→ Exercise prompt
When you reach the line that contains "[iter 410] loss=-0.3423" in the data below, copy it and every line after it exactly, adding nothing.

+ + +

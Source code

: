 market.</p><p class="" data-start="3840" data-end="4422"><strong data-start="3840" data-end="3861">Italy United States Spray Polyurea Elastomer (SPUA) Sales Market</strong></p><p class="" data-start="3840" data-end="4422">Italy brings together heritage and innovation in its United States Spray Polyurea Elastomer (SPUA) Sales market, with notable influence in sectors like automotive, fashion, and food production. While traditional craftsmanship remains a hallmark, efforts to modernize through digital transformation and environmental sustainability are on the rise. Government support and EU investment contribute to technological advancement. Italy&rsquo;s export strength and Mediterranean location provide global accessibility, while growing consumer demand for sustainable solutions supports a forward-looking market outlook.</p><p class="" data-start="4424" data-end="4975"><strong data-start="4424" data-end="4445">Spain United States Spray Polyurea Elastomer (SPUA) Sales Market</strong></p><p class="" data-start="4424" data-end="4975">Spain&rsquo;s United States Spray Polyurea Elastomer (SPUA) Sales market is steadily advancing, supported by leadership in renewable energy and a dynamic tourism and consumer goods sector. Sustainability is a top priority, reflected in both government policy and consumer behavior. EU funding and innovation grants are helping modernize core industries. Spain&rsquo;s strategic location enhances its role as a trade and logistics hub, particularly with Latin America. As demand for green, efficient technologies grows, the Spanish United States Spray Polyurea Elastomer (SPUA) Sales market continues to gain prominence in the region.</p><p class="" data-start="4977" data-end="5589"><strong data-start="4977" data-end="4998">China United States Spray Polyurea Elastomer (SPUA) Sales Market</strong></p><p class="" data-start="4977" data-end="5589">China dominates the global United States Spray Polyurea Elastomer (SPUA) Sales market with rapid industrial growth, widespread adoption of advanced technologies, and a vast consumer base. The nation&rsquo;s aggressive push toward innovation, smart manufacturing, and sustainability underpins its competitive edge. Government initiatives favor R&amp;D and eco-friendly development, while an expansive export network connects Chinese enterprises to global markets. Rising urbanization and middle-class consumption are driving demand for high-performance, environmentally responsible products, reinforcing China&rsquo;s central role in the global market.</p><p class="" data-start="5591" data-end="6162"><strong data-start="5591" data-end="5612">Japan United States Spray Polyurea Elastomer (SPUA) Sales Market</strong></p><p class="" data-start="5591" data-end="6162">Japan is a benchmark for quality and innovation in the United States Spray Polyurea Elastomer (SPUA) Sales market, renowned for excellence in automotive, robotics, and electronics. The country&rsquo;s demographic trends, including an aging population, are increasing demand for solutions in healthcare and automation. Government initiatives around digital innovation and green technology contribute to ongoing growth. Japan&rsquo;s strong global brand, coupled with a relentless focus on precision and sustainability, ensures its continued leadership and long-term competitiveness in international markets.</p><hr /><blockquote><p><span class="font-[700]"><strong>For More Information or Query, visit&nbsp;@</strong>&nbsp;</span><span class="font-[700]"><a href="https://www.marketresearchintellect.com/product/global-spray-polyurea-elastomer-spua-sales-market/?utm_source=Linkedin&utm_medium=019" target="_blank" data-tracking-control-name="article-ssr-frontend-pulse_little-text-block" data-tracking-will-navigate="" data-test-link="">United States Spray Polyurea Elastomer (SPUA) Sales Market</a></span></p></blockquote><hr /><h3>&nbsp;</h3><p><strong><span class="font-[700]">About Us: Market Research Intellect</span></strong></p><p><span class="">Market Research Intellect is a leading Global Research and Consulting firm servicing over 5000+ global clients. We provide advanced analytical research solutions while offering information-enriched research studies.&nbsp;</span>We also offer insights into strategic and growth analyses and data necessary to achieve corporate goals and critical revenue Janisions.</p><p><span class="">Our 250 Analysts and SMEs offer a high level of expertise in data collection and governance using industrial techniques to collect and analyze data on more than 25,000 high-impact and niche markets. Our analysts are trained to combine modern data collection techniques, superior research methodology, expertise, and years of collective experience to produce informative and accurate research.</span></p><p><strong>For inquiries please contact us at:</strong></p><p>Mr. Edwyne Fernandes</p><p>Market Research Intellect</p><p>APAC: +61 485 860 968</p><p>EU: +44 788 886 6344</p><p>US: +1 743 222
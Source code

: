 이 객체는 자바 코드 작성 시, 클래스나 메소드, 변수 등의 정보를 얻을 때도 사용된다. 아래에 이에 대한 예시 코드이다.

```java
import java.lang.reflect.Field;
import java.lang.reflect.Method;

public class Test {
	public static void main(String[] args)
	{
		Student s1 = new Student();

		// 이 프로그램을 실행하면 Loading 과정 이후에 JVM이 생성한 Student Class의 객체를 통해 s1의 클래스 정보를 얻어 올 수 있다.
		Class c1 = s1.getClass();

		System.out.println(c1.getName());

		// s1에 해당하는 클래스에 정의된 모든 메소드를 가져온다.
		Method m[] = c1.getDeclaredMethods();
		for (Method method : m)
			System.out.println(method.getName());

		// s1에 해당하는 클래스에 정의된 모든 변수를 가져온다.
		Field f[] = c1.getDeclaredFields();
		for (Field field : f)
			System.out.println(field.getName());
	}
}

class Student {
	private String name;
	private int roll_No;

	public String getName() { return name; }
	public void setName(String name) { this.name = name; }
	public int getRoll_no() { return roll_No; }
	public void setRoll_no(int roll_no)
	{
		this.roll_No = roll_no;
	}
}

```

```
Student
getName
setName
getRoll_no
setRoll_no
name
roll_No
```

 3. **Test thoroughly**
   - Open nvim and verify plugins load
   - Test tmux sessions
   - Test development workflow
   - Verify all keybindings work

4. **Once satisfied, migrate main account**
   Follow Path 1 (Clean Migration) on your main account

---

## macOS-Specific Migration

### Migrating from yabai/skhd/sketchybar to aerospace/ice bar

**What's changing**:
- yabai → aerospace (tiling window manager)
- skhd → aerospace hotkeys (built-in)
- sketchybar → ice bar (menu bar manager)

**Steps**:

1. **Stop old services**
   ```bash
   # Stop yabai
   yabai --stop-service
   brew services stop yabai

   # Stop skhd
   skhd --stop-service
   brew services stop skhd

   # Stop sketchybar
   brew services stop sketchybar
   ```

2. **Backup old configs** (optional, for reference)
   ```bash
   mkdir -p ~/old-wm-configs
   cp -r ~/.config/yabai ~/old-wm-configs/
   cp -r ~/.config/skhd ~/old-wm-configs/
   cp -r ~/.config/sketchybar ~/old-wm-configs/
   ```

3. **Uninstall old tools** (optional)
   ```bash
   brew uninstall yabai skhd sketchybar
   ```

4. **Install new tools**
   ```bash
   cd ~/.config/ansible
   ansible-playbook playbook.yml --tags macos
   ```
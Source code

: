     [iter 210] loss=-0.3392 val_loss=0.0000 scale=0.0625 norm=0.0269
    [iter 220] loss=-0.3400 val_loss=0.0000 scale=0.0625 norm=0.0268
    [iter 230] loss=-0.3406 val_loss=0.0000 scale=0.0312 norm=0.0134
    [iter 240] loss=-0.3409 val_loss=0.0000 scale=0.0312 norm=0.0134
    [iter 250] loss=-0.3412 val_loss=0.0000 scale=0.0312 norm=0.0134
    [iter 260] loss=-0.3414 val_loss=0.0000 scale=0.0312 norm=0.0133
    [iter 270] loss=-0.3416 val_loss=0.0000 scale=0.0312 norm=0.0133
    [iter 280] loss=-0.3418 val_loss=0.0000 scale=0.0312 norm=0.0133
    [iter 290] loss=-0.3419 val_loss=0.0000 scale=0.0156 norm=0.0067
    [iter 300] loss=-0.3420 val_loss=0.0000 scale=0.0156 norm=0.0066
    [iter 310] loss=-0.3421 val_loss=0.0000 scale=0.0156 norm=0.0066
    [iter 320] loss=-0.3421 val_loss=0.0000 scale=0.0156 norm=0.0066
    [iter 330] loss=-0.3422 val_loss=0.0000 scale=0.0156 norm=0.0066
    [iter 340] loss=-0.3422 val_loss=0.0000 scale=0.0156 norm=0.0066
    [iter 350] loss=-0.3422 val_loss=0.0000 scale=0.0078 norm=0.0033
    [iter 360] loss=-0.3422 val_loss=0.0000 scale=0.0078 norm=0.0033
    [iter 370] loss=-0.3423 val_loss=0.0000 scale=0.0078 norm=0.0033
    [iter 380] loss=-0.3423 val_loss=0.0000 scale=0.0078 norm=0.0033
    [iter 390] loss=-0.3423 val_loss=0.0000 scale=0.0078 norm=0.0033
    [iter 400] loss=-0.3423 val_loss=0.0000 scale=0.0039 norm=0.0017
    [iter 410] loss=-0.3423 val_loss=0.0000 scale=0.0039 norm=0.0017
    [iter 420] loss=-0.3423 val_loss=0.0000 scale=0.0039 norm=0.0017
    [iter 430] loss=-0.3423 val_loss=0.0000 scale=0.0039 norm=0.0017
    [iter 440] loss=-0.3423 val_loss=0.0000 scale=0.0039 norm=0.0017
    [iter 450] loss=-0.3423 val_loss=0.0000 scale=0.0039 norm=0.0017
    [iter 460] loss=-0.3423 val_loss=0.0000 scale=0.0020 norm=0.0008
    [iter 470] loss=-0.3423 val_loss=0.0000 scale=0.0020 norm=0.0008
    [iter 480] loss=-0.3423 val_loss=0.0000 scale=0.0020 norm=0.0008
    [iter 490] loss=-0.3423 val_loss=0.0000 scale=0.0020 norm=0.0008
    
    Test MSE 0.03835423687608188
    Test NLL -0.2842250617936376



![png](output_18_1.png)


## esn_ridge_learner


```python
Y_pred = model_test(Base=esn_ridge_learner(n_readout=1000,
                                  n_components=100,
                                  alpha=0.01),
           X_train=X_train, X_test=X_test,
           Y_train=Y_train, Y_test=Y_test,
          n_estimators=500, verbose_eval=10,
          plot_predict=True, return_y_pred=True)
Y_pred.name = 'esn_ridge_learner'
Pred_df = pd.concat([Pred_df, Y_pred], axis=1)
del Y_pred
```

+ + +

→ Solved exercise
    [iter 410] loss=-0.3423 val_loss=0.0000 scale=0.0039 norm=0.0017
    [iter 420] loss=-0.3423 val_loss=0.0000 scale=0.0039 norm=0.0017
    [iter 430] loss=-0.3423 val_loss=0.0000 scale=0.0039 norm=0.0017
    [iter 440] loss=-0.3423 val_loss=0.0000 scale=0.0039 norm=0.0017
    [iter 450] loss=-0.3423 val_loss=0.0000 scale=0.0039 norm=0.0017
    [iter 460] loss=-0.3423 val_loss=0.0000 scale=0.0020 norm=0.0008
    [iter 470] loss=-0.3423 val_loss=0.0000 scale=0.0020 norm=0.0008
    [iter 480] loss=-0.3423 val_loss=0.0000 scale=0.0020 norm=0.0008
    [iter 490] loss=-0.3423 val_loss=0.0000 scale=0.0020 norm=0.0008
    
    Test MSE 0.03835423687608188
    Test NLL -0.2842250617936376



![png](output_18_1.png)


## esn_ridge_learner


```python
Y_pred = model_test(Base=esn_ridge_learner(n_readout=1000,
                                  n_components=100,
                                  alpha=0.01),
           X_train=X_train, X_test=X_test,
           Y_train=Y_train, Y_test=Y_test,
          n_estimators=500, verbose_eval=10,
          plot_predict=True, return_y_pred=True)
Y_pred.name = 'esn_ridge_learner'
Pred_df = pd.concat([Pred_df, Y_pred], axis=1)
del Y_pred
```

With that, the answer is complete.